(Records drawn from a dataset)
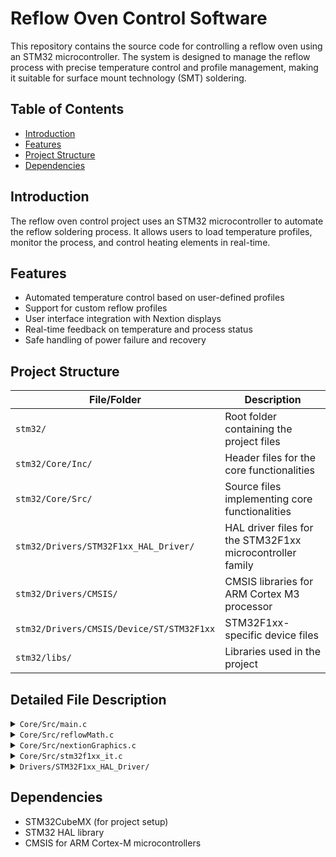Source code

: # Reflow Oven Control Software

This repository contains the source code for controlling a reflow oven using an STM32 microcontroller. The system is designed to manage the reflow process with precise temperature control and profile management, making it suitable for surface mount technology (SMT) soldering.

## Table of Contents
- [Introduction](#introduction)
- [Features](#features)
- [Project Structure](#project-structure)
- [Dependencies](#dependencies)


## Introduction
The reflow oven control project uses an STM32 microcontroller to automate the reflow soldering process. It allows users to load temperature profiles, monitor the process, and control heating elements in real-time.

## Features
- Automated temperature control based on user-defined profiles
- Support for custom reflow profiles
- User interface integration with Nextion displays
- Real-time feedback on temperature and process status
- Safe handling of power failure and recovery

## Project Structure

| File/Folder                              | Description                                                                |
|------------------------------------------|----------------------------------------------------------------------------|
| `stm32/`                                 | Root folder containing the project files                                   |
| `stm32/Core/Inc/`                        | Header files for the core functionalities                                  |
| `stm32/Core/Src/`                        | Source files implementing core functionalities                             |
| `stm32/Drivers/STM32F1xx_HAL_Driver/`    | HAL driver files for the STM32F1xx microcontroller family                  |
| `stm32/Drivers/CMSIS/`                   | CMSIS libraries for ARM Cortex M3 processor                                |
| `stm32/Drivers/CMSIS/Device/ST/STM32F1xx`| STM32F1xx-specific device files                                            |
| `stm32/libs/`                            | Libraries used in the project                                              |

## Detailed File Description

<details>
  <summary><code>Core/Src/main.c</code></summary>
  
# Detailed Code Summary for main.c

This is a summary of the `main.c` file used in the reflow oven control system based on STM32. Below is a breakdown of each section, including relevant code snippets and explanations for key functionalities.

## File Description: `Core/Src/main.c`

<details>
  <summary>Overview</summary>
  The `main.c` file is the entry point of the application. It initializes the hardware peripherals and handles the core loop that controls the reflow oven process.

  **Main Responsibilities:**
  - Initialize hardware (GPIO, SPI, Timers, UART)
  - Configure system clock
  - Run the infinite loop that executes the reflow oven logic
</details>

<details>
  <summary>Detailed Explanation</summary>

  ### Includes
  ```c
  #include "main.h"
  #include "globVars.h"
  ```
  These includes bring in the STM32 HAL library and project-specific global variables.

  ### Private Variables
  ```c
  SPI_HandleTypeDef hspi1;
  TIM_HandleTypeDef htim1;
  TIM_HandleTypeDef htim4;
  UART_HandleTypeDef huart1;
  ```
  Handles for SPI, TIM, and UART peripherals used to control communication, timing, and serial input/output.

  ### Function Prototypes
  ```c
  void SystemClock_Config(void);
  static void MX_GPIO_Init(void);
  static void MX_SPI1_Init(void);
  static void MX_TIM4_Init(void);
  static void MX_TIM1_Init(void);
  static void MX_USART1_UART_Init(void);
  ```
  These are the prototypes for system initialization functions for peripherals like GPIO, SPI, Timers, and UART.

  ### Main Function
  ```c
  int main(void) {
    HAL_Init();  // Initialize the Hardware Abstraction Layer (HAL)
    SystemClock_Config();  // Configure the system clock
    
    MX_GPIO_Init();  // Initialize GPIO
    MX_SPI1_Init();  // Initialize SPI
    MX_TIM4_Init();  // Initialize Timer 4
    MX_TIM1_Init();  // Initialize Timer 1
    MX_USART1_UART_Init();  // Initialize UART

    while (1) {
      // Core reflow oven logic (temperature control, user interface, etc.)
    }
  }
  ```
  **Explanation:** 
  - **`HAL_Init`**: Resets all peripherals and initializes the HAL library.
  - **`SystemClock_Config`**: Sets up the system clock.
  - **Peripheral Initialization**: Each `MX_*_Init` function initializes specific peripherals.
  - **While Loop**: The infinite loop where the core reflow logic runs. **(Detailed explanation follows)**

  ### GPIO Initialization
  ```c
  static void MX_GPIO_Init(void) {
    GPIO_InitTypeDef GPIO_InitStruct = {0};
    __HAL_RCC_GPIOA_CLK_ENABLE();  // Enable clock for GPIO Port A
    HAL_GPIO_WritePin(GPIOA, GPIO_PIN_5, GPIO_PIN_RESET);  // Set PA5 to low

    GPIO_InitStruct.Pin = GPIO_PIN_5;
    GPIO_InitStruct.Mode = GPIO_MODE_OUTPUT_PP;
    GPIO_InitStruct.Pull = GPIO_NOPULL;
    GPIO_InitStruct.Speed = GPIO_SPEED_FREQ_LOW;
    HAL_GPIO_Init(GPIOA, &GPIO_InitStruct);  // Initialize GPIO Pin PA5
  }
  ```

  ### SPI Initialization
  ```c
  static void MX_SPI1_Init(void) {
    hspi1.Instance = SPI1;
    hspi1.Init.Mode = SPI_MODE_MASTER;
    hspi1.Init.Direction = SPI_DIRECTION_2LINES;
    hspi1.Init.DataSize = SPI_DATASIZE_8BIT;
    hspi1.Init.CLKPolarity = SPI_POLARITY_LOW;
    hspi1.Init.CLKPhase = SPI_PHASE_1EDGE;
    hspi1.Init.NSS = SPI_NSS_SOFT;
    hspi1.Init.BaudRatePrescaler = SPI_BAUDRATEPRESCALER_2;
    hspi1.Init.FirstBit = SPI_FIRSTBIT_MSB;
    hspi1.Init.TIMode = SPI_TIMODE_DISABLE;
    hspi1.Init.CRCCalculation = SPI_CRCCALCULATION_DISABLE;
    hspi1.Init.CRCPolynomial = 10;
    if (HAL_SPI_Init(&hspi1) != HAL_OK) {
      Error_Handler();  // Handle errors
    }
  }
  ```

  ### Timer Initialization
  ```c
  static void MX_TIM1_Init(void) {
    htim1.Instance = TIM1;
    htim1.Init.Prescaler = 0;
    htim1.Init.CounterMode = TIM_COUNTERMODE_UP;
    htim1.Init.Period = 65535;
    htim1.Init.ClockDivision = TIM_CLOCKDIVISION_DIV1;
    if (HAL_TIM_Base_Init(&htim1) != HAL_OK) {
      Error_Handler();  // Handle errors
    }
  }
  ```

  ### UART Initialization
  ```c
  static void MX_USART1_UART_Init(void) {
    huart1.Instance = USART1;
    huart1.Init.BaudRate = 115200;
    huart1.Init.WordLength = UART_WORDLENGTH_8B;
    huart1.Init.StopBits = UART_STOPBITS_1;
    huart1.Init.Parity = UART_PARITY_NONE;
    huart1.Init.Mode = UART_MODE_TX_RX;
    huart1.Init.HwFlowCtl = UART_HWCONTROL_NONE;
    huart1.Init.OverSampling = UART_OVERSAMPLING_16;
    if (HAL_UART_Init(&huart1) != HAL_OK) {
      Error_Handler();  // Handle errors
    }
  }
  ```

  ### Main While Loop
  The core logic for controlling the reflow oven is executed inside the infinite loop. Each iteration performs the necessary tasks to adjust the heating elements, monitor temperature, and handle user input/output.

  **Example pseudocode for the loop tasks:**
  - **Temperature Monitoring**: Read temperature data from sensors.
  - **Control Heating Elements**: Adjust heating power based on the current stage of the reflow process.
  - **Update User Interface**: Display the current status on the Nextion display.
  - **Handle User Inputs**: Respond to any user inputs from the display or serial interface.
  
  ### Error Handler
  ```c
  void Error_Handler(void) {
    while (1) {
      // Handle system errors (e.g., communication failure)
    }
  }
  ```

  ### System Clock Configuration
  ```c
  void SystemClock_Config(void) {
    RCC_OscInitTypeDef RCC_OscInitStruct = {0};
    RCC_ClkInitTypeDef RCC_ClkInitStruct = {0};
    RCC_OscInitStruct.OscillatorType = RCC_OSCILLATORTYPE_HSE;
    RCC_OscInitStruct.HSEState = RCC_HSE_ON;
    RCC_OscInitStruct.PLL.PLLState = RCC_PLL_ON;
    RCC_OscInitStruct.PLL.PLLSource = RCC_PLLSOURCE_HSE;
    RCC_OscInitStruct.PLL.PLLMUL = RCC_PLL_MUL9;
    if (HAL_RCC_OscConfig(&RCC_OscInitStruct) != HAL_OK) {
      Error_Handler();
    }
    RCC_ClkInitStruct.ClockType = RCC_CLOCKTYPE_HCLK | RCC_CLOCKTYPE_SYSCLK | RCC_CLOCKTYPE_PCLK1 | RCC_CLOCKTYPE_PCLK2;
    RCC_ClkInitStruct.SYSCLKSource = RCC_SYSCLKSOURCE_PLLCLK;
    RCC_ClkInitStruct.AHBCLKDivider = RCC_SYSCLK_DIV1;
    RCC_ClkInitStruct.APB1CLKDivider = RCC_HCLK_DIV2;
    RCC_ClkInitStruct.APB2CLKDivider = RCC_HCLK_DIV1;
    if (HAL_RCC_ClockConfig(&RCC_ClkInitStruct, FLASH_LATENCY_2) != HAL_OK) {
      Error_Handler();
    }
  }
  ```
</details>

</details>

<details>
  <summary><code>Core/Src/reflowMath.c</code></summary>
  Contains algorithms for controlling the temperature profile during the reflow process.
</details>

<details>
  <summary><code>Core/Src/nextionGraphics.c</code></summary>
  Implements communication and graphics handling with the Nextion display.
</details>

<details>
  <summary><code>Core/Src/stm32f1xx_it.c</code></summary>
  Interrupt service routines for handling system-level interrupts.
</details>

<details>
  <summary><code>Drivers/STM32F1xx_HAL_Driver/</code></summary>
  STM32 HAL drivers for interacting with peripherals such as GPIO, UART, and timers.
</details>

## Dependencies
- STM32CubeMX (for project setup)
- STM32 HAL library
- CMSIS for ARM Cortex-M microcontrollers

→ **Task**
Look above for the line with "- [Introduction](#introduction)"; retype exactly that line, every line after it up to the line with "- Automated temperature", and that line too, nothing else.

→ **Answer to this problem**
- [Introduction](#introduction)
- [Features](#features)
- [Project Structure](#project-structure)
- [Dependencies](#dependencies)


## Introduction
The reflow oven control project uses an STM32 microcontroller to automate the reflow soldering process. It allows users to load temperature profiles, monitor the process, and control heating elements in real-time.

## Features
- Automated temperature control based on user-defined profiles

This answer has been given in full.